Fly through the air with the greatest of ease

Updated: Dec 1, 2019

“Sometimes the road of life takes an unexpected turn and you have no choice but to follow it and to end up in the place you are supposed to be.”

I was fascinated recently to listen to a conversation with Scottish actor/director #GavinMarshall and the unusual and frightening turn his journey took which has landed him a wonderful career working in film, theatre and circus. Gavin was speaking to #VirginiaTrioli on ABC’s #ConversationHour, promoting #SICK, a work he is undertaking with #NICA’s final year graduates.

Gavin had made his mark as an aerial circus artist when he was unexpectedly struck ill with a series of blood clots. This landed him in hospital for an extended period and further, shattered his dreams of continuing his work as he had known it.

He described the extent of boredom he experienced as he lay in the hospital bed day after day, the initial frustration and fear he felt which was eventually replaced by an interested curiosity in the day to day antics of hospital life. It struck me that he transitioned from being the star of his own show, to becoming an astute and almost hidden observer who was able to use his #creativity as an instrument to reframe his thinking and conquer his grief. He contemplated that the consultants and their troop of interns in white coats were almost clown like, the nurses running after patients and doctors holding the fragile operation together as an aerial performer might effortlessly fly. It was here, in the realm of his creativity and imagination that the idea for SICK was born.

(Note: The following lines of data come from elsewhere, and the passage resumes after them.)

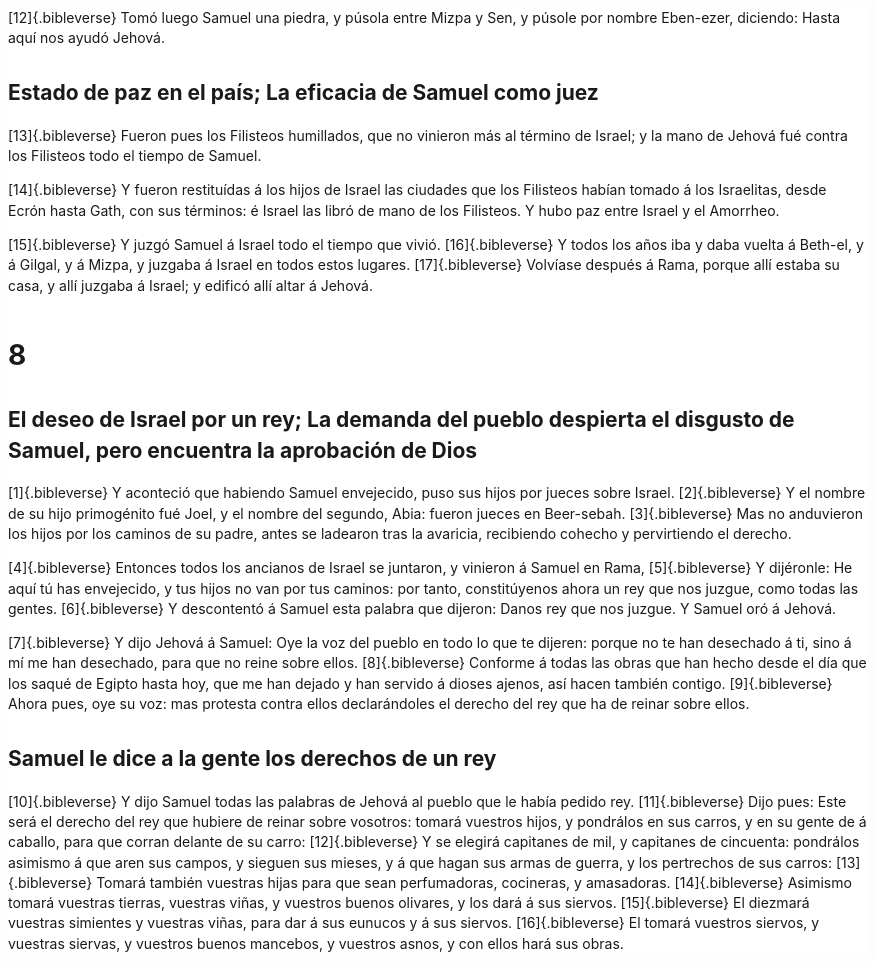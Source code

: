  
[12]{.bibleverse} Tomó luego Samuel una piedra, y púsola entre Mizpa y Sen, y púsole por nombre Eben-ezer, diciendo: Hasta aquí nos ayudó Jehová.

## Estado de paz en el país; La eficacia de Samuel como juez
 
[13]{.bibleverse} Fueron pues los Filisteos humillados, que no vinieron más al término de Israel; y la mano de Jehová fué contra los Filisteos todo el tiempo de Samuel.

 
[14]{.bibleverse} Y fueron restituídas á los hijos de Israel las ciudades que los Filisteos habían tomado á los Israelitas, desde Ecrón hasta Gath, con sus términos: é Israel las libró de mano de los Filisteos. Y hubo paz entre Israel y el Amorrheo.

 
[15]{.bibleverse} Y juzgó Samuel á Israel todo el tiempo que vivió. 
[16]{.bibleverse} Y todos los años iba y daba vuelta á Beth-el, y á Gilgal, y á Mizpa, y juzgaba á Israel en todos estos lugares. 
[17]{.bibleverse} Volvíase después á Rama, porque allí estaba su casa, y allí juzgaba á Israel; y edificó allí altar á Jehová. 

# 8 
## El deseo de Israel por un rey; La demanda del pueblo despierta el disgusto de Samuel, pero encuentra la aprobación de Dios
[1]{.bibleverse} Y aconteció que habiendo Samuel envejecido, puso sus hijos por jueces sobre Israel. 
[2]{.bibleverse} Y el nombre de su hijo primogénito fué Joel, y el nombre del segundo, Abia: fueron jueces en Beer-sebah. 
[3]{.bibleverse} Mas no anduvieron los hijos por los caminos de su padre, antes se ladearon tras la avaricia, recibiendo cohecho y pervirtiendo el derecho.

 
[4]{.bibleverse} Entonces todos los ancianos de Israel se juntaron, y vinieron á Samuel en Rama, 
[5]{.bibleverse} Y dijéronle: He aquí tú has envejecido, y tus hijos no van por tus caminos: por tanto, constitúyenos ahora un rey que nos juzgue, como todas las gentes. 
[6]{.bibleverse} Y descontentó á Samuel esta palabra que dijeron: Danos rey que nos juzgue. Y Samuel oró á Jehová.

 
[7]{.bibleverse} Y dijo Jehová á Samuel: Oye la voz del pueblo en todo lo que te dijeren: porque no te han desechado á ti, sino á mí me han desechado, para que no reine sobre ellos. 
[8]{.bibleverse} Conforme á todas las obras que han hecho desde el día que los saqué de Egipto hasta hoy, que me han dejado y han servido á dioses ajenos, así hacen también contigo. 
[9]{.bibleverse} Ahora pues, oye su voz: mas protesta contra ellos declarándoles el derecho del rey que ha de reinar sobre ellos.

## Samuel le dice a la gente los derechos de un rey
 
[10]{.bibleverse} Y dijo Samuel todas las palabras de Jehová al pueblo que le había pedido rey. 
[11]{.bibleverse} Dijo pues: Este será el derecho del rey que hubiere de reinar sobre vosotros: tomará vuestros hijos, y pondrálos en sus carros, y en su gente de á caballo, para que corran delante de su carro: 
[12]{.bibleverse} Y se elegirá capitanes de mil, y capitanes de cincuenta: pondrálos asimismo á que aren sus campos, y sieguen sus mieses, y á que hagan sus armas de guerra, y los pertrechos de sus carros: 
[13]{.bibleverse} Tomará también vuestras hijas para que sean perfumadoras, cocineras, y amasadoras. 
[14]{.bibleverse} Asimismo tomará vuestras tierras, vuestras viñas, y vuestros buenos olivares, y los dará á sus siervos. 
[15]{.bibleverse} El diezmará vuestras simientes y vuestras viñas, para dar á sus eunucos y á sus siervos. 
[16]{.bibleverse} El tomará vuestros siervos, y vuestras siervas, y vuestros buenos mancebos, y vuestros asnos, y con ellos hará sus obras.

Fast forward, and for the next six years he redirected his energy to work in theatre and film in the UK and all around the world. His experience was diverse and sublime and without this detour he would not have arrived at the moment in time where (after 10 years in the making) he could help SICK become a reality.

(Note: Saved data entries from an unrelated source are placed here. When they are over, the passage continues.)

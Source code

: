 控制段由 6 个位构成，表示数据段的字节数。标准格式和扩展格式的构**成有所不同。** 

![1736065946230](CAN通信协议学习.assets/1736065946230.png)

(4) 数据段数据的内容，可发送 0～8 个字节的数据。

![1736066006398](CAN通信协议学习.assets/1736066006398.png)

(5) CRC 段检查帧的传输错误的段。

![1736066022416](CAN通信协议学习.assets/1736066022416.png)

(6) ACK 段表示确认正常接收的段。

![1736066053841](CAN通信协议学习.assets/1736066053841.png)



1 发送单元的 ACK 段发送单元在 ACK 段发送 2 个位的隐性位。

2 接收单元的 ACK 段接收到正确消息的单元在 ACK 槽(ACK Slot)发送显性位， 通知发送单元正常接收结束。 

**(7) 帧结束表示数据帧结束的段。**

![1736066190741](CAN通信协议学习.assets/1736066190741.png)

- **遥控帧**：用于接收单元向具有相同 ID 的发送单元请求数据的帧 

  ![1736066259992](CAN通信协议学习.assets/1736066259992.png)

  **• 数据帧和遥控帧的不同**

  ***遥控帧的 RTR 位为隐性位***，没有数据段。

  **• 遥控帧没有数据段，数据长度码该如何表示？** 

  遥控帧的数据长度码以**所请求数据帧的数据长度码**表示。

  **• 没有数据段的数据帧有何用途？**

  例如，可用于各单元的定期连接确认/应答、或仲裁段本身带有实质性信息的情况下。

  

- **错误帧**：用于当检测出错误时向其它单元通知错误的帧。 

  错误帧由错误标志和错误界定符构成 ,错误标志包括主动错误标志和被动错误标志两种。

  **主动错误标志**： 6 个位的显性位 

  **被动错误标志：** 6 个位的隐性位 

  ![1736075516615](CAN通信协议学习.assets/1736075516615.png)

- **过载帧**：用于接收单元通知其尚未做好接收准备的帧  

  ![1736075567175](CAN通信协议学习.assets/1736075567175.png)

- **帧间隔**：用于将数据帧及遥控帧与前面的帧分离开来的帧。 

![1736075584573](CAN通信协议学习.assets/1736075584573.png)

Every day I work with people confronting the reality of #change. For some, there is a high level of control, such as deciding to apply for a new job. For others, change is imposed, and they have little control over the situation, much as Gavin experienced. We blithely use the term “resilience” to describe what we need to successfully manage change, but often ignore the link between resilience and creativity. When we can welcome change, we can imagine a new path, a new possibility, and see the world differently.

Take a moment out of your day to imagine a new path, a new possibility. What would you love to be different about your world and your future?